Work to complete – Your answer should be one number, the count of lines in the data that hold "objetivo".

Data excerpts –
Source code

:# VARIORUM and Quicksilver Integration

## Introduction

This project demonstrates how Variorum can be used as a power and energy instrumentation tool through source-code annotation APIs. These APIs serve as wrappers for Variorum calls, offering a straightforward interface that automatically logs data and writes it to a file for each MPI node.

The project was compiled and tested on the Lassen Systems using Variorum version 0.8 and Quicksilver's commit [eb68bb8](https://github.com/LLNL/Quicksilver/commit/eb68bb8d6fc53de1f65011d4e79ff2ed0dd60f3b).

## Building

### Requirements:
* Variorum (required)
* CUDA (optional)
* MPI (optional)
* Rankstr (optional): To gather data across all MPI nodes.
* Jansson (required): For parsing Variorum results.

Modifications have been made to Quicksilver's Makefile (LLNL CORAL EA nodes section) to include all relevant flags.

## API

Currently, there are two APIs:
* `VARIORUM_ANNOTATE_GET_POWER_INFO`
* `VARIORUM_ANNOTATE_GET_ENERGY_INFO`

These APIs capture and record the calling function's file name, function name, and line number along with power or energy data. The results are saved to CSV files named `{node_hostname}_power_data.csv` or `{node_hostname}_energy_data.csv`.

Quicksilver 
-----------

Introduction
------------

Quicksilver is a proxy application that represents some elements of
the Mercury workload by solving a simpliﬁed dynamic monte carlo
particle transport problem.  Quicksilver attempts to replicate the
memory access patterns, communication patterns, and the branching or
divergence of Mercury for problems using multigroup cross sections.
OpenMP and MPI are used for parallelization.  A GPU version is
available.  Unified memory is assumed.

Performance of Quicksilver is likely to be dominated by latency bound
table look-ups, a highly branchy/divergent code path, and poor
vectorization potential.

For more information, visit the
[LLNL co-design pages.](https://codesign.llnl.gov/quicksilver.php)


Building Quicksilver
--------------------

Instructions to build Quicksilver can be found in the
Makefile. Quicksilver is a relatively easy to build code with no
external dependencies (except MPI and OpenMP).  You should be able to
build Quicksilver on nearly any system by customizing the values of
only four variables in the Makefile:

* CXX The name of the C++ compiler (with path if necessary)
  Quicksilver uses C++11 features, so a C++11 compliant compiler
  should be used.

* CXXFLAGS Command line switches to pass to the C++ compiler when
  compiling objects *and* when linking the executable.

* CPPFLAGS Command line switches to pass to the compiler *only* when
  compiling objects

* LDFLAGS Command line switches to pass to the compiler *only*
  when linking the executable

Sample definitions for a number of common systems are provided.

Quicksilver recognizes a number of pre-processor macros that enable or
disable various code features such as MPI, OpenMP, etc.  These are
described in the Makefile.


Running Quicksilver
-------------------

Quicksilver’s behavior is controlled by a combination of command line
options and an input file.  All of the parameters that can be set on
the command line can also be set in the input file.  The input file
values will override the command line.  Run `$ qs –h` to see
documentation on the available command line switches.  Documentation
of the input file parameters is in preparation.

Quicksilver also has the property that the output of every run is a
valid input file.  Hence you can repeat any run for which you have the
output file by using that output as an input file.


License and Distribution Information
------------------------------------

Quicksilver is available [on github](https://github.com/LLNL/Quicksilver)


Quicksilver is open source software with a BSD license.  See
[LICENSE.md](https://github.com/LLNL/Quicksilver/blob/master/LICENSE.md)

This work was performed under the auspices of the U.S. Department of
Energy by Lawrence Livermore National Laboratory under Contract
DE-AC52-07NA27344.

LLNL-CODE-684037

* * *

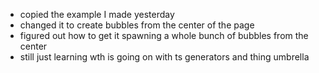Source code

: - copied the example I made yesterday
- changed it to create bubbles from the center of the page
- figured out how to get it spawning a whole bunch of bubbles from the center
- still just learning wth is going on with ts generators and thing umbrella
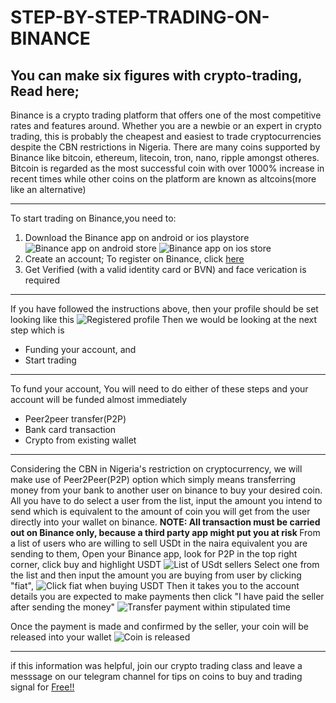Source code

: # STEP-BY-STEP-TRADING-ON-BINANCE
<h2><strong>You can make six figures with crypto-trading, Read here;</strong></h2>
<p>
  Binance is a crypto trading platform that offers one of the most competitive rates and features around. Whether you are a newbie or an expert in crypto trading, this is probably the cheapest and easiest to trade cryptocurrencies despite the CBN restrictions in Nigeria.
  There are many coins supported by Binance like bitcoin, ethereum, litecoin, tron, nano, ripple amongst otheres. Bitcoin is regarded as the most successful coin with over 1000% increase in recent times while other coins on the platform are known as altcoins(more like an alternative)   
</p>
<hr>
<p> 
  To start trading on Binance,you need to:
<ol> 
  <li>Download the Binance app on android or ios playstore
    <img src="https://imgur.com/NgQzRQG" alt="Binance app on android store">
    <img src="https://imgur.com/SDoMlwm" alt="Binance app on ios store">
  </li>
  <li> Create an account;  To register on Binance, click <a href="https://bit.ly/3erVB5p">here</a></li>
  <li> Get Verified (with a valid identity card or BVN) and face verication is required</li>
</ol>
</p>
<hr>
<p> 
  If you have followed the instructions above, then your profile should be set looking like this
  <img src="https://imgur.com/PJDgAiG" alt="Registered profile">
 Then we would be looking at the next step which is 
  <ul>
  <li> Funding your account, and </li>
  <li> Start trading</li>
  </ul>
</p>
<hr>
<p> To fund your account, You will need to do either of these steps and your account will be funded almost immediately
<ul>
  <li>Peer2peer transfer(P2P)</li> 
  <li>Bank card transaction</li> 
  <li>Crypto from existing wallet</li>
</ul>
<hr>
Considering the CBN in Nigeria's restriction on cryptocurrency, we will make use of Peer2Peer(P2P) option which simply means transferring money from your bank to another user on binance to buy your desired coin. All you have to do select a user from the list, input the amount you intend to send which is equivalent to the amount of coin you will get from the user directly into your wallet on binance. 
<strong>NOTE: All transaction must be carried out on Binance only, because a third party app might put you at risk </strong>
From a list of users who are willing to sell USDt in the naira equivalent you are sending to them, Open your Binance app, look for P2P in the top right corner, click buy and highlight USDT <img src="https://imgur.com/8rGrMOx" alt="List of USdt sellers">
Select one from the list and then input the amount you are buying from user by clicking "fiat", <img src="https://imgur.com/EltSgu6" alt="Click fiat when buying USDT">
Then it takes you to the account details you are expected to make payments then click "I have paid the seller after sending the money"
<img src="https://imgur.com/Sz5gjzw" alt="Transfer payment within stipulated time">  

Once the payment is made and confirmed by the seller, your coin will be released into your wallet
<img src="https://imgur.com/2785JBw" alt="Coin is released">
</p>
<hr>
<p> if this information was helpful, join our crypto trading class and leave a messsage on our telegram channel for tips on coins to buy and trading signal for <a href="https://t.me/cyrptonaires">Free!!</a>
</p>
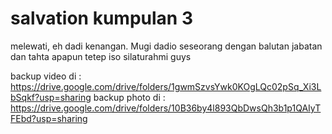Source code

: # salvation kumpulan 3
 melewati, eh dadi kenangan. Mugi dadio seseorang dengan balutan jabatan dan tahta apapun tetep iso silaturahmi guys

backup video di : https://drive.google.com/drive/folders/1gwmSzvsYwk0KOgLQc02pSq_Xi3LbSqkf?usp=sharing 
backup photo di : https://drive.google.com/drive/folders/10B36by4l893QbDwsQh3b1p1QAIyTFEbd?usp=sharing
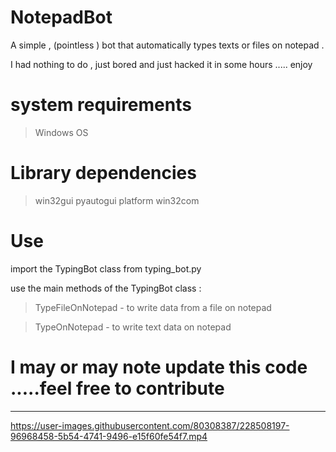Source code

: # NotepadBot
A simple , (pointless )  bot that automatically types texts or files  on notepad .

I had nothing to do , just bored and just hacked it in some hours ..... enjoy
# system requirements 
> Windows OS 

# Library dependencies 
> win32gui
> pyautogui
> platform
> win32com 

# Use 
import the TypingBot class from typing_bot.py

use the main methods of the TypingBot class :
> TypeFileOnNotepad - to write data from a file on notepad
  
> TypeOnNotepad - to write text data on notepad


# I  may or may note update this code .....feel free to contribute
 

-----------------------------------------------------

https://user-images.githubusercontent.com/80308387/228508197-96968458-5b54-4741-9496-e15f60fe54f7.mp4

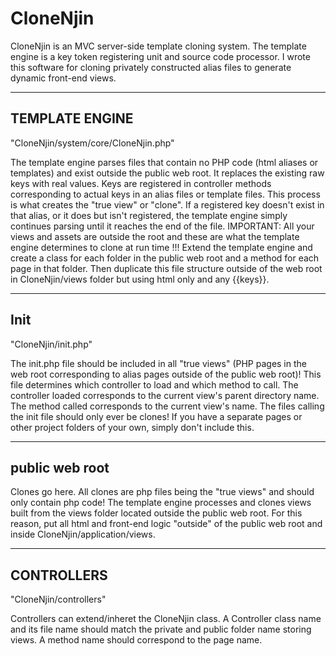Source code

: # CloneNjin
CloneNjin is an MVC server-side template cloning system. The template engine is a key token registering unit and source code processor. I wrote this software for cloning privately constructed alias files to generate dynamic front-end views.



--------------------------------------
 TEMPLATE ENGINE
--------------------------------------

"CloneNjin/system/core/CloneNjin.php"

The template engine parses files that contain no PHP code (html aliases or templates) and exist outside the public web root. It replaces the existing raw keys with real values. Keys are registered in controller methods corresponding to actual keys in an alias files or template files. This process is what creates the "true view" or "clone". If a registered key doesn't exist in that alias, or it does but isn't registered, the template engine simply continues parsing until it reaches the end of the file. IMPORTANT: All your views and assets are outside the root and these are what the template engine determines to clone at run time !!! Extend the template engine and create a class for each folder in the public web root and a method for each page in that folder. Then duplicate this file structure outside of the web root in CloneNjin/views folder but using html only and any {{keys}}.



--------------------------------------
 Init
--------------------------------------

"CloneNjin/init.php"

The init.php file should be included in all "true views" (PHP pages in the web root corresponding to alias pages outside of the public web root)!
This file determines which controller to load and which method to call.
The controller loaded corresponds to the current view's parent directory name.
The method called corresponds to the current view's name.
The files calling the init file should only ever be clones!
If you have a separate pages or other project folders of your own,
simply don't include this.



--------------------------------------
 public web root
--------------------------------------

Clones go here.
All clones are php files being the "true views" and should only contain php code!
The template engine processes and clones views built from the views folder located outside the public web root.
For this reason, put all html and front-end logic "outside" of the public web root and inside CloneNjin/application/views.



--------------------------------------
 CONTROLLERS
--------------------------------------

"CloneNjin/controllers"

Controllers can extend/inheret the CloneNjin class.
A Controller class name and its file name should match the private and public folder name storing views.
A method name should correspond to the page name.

* * *

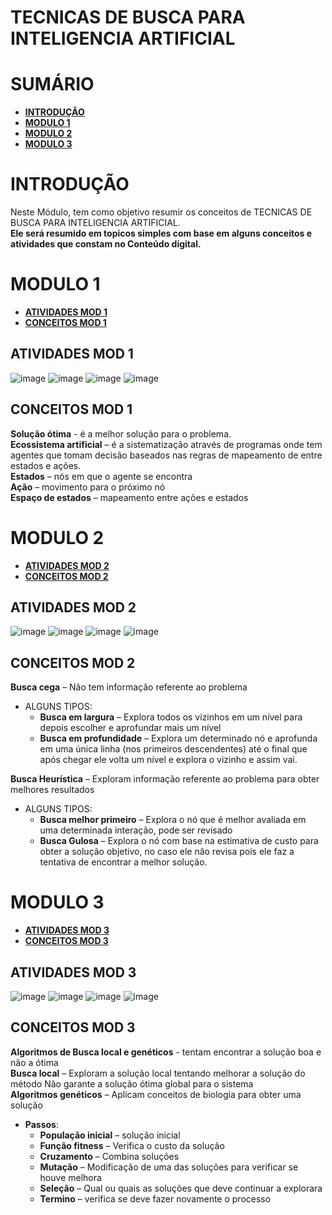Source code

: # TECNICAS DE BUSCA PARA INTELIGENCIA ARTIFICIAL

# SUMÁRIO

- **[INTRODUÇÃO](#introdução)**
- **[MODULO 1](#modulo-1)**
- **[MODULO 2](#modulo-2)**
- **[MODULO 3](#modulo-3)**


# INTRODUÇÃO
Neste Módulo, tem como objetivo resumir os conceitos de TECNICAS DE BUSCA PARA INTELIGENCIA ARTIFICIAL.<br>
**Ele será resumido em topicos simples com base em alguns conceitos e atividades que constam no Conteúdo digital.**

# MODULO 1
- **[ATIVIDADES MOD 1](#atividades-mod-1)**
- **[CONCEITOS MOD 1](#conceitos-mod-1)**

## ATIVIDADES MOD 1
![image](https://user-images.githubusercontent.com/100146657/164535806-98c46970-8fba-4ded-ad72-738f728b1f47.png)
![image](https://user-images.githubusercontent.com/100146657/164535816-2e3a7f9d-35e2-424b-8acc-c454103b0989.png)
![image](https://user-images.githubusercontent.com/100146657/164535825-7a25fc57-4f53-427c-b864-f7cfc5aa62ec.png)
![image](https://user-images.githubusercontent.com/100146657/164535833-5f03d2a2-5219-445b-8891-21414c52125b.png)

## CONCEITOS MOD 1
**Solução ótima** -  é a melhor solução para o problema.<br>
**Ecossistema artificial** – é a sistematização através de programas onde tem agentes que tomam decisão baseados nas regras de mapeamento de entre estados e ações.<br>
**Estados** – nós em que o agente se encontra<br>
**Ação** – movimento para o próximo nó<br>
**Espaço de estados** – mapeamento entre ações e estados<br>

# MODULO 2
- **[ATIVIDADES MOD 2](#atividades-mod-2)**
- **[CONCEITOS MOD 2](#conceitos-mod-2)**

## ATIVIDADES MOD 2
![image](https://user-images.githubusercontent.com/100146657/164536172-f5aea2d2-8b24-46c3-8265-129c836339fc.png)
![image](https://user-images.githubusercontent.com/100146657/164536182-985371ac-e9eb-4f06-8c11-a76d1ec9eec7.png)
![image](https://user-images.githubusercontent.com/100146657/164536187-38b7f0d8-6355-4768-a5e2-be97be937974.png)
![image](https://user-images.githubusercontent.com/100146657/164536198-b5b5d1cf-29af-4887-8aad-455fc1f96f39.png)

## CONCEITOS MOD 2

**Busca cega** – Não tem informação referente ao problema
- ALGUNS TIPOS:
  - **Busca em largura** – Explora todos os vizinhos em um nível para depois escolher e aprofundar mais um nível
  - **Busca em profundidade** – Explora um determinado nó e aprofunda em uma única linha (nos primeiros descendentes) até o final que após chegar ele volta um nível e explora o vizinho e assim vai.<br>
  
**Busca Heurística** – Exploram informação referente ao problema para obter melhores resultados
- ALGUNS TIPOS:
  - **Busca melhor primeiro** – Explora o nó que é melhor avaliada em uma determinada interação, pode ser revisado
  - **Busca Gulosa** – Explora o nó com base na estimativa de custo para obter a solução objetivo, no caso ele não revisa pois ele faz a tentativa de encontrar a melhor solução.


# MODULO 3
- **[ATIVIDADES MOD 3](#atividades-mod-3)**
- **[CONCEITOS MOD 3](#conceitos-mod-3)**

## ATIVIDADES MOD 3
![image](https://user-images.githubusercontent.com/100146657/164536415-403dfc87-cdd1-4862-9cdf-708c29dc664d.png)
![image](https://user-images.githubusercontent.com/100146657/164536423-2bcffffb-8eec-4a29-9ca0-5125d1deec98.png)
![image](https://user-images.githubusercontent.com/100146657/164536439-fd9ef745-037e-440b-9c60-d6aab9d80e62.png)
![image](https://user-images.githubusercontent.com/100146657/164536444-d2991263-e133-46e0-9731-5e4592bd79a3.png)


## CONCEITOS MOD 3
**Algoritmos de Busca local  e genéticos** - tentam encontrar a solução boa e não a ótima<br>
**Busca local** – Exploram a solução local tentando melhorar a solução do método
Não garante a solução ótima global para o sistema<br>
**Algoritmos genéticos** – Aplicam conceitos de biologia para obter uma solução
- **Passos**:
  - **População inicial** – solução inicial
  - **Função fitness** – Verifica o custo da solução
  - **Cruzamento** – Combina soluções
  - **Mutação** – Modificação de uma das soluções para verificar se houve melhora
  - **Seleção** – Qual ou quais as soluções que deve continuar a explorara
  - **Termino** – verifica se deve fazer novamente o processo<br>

Solution below – 2